REQUIREMENT — Only the lines holding "configuration" are wanted here; copy each from the listing.

- Opening Delimiter -

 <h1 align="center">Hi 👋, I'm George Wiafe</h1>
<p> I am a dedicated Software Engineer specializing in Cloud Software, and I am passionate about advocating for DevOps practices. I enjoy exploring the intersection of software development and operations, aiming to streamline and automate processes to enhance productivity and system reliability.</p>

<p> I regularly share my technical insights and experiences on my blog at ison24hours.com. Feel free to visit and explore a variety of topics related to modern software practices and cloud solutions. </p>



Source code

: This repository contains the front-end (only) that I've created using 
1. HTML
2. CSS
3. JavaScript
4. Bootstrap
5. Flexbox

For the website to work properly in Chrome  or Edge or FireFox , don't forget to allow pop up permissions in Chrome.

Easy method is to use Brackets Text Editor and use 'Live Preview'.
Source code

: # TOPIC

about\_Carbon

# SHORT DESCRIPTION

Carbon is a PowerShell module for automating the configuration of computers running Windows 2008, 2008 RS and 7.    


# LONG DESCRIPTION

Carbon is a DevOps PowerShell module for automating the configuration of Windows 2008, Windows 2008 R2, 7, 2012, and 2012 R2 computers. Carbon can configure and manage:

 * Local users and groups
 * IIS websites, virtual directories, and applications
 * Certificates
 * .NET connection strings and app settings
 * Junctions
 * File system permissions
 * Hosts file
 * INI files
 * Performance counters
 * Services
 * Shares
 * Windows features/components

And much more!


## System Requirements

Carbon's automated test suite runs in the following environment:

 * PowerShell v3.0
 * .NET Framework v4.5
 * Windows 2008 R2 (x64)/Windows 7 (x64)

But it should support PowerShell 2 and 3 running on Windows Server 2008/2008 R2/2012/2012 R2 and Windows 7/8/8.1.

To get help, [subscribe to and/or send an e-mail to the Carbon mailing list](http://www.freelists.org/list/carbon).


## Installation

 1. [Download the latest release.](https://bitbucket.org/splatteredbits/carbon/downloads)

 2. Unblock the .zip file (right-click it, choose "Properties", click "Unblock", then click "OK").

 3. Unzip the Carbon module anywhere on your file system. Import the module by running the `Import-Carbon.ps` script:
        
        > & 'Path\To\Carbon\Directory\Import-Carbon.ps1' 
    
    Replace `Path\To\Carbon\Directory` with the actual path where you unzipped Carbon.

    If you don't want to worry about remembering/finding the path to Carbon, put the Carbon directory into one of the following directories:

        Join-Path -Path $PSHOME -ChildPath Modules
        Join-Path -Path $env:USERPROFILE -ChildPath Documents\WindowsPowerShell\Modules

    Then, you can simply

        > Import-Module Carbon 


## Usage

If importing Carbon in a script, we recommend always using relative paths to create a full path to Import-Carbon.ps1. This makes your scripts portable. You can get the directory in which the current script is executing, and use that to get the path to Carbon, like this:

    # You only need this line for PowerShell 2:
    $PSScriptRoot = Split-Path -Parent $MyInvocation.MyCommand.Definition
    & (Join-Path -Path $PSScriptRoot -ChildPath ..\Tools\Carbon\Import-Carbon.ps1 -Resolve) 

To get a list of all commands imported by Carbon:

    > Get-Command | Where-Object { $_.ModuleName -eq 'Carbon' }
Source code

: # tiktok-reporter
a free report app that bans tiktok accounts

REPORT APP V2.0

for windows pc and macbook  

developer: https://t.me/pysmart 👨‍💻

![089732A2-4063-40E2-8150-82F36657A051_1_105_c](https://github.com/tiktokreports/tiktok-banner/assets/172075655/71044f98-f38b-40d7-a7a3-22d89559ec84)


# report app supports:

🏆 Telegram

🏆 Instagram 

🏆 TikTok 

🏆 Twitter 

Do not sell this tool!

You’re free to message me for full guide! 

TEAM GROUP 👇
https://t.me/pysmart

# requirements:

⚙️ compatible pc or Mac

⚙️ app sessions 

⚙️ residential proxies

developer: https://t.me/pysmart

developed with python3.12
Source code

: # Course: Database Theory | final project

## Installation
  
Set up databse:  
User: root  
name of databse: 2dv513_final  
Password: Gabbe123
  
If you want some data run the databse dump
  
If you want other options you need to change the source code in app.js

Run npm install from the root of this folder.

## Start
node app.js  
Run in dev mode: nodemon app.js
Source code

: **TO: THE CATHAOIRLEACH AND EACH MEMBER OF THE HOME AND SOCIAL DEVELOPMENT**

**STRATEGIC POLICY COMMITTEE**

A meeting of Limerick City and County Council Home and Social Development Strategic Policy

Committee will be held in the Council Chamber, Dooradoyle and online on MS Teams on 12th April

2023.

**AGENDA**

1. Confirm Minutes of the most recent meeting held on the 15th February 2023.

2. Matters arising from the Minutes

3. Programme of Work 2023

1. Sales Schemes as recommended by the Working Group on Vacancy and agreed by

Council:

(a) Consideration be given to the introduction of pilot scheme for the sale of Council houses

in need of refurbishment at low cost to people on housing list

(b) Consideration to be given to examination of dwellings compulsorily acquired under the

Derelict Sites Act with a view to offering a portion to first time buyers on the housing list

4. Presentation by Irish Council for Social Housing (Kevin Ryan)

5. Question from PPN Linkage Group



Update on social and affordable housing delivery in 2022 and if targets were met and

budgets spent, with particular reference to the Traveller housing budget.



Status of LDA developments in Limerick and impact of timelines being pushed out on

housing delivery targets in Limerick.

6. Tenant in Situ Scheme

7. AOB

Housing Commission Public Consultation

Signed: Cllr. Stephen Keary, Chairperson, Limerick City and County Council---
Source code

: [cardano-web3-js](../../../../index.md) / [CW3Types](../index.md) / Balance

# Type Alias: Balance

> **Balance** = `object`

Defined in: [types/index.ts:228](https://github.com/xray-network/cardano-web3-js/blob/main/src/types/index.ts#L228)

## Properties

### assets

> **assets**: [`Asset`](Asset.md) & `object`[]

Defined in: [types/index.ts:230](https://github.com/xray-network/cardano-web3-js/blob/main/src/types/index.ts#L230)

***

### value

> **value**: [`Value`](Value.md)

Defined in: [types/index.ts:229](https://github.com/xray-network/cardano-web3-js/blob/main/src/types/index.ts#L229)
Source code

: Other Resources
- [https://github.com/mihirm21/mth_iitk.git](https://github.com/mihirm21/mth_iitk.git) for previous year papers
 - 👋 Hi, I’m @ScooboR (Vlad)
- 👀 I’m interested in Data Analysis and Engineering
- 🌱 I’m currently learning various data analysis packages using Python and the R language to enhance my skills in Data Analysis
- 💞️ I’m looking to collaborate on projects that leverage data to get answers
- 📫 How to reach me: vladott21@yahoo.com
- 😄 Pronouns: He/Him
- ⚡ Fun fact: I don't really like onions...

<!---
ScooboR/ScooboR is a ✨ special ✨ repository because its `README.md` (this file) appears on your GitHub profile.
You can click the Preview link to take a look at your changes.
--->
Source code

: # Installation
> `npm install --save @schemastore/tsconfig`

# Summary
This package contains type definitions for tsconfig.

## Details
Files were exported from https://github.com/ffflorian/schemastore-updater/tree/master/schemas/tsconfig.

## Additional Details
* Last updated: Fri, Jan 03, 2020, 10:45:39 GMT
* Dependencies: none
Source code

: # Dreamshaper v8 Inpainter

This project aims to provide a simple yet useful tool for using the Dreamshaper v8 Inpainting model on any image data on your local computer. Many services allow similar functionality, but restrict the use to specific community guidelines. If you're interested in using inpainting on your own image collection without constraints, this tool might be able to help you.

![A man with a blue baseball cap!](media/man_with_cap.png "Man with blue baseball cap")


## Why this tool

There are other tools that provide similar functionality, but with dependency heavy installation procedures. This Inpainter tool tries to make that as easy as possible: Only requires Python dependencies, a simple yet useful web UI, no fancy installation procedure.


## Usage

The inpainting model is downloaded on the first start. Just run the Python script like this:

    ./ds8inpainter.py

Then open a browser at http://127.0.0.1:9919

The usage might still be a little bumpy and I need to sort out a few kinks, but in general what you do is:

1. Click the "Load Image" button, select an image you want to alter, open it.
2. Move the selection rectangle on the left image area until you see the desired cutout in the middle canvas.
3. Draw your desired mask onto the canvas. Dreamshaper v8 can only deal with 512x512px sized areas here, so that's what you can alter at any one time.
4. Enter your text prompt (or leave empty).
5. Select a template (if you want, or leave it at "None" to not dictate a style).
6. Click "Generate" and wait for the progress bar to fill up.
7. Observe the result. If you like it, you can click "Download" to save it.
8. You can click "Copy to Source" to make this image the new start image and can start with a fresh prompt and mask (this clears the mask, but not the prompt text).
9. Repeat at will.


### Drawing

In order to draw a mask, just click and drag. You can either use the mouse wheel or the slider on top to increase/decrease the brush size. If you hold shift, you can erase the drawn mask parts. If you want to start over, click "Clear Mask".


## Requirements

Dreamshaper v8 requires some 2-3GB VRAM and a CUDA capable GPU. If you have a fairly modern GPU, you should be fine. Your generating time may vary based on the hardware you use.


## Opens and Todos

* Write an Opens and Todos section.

- Closing Delimiter -

RESULT OF THIS EXERCISE —
Carbon is a PowerShell module for automating the configuration of computers running Windows 2008, 2008 RS and 7.    
Carbon is a DevOps PowerShell module for automating the configuration of Windows 2008, Windows 2008 R2, 7, 2012, and 2012 R2 computers. Carbon can configure and manage:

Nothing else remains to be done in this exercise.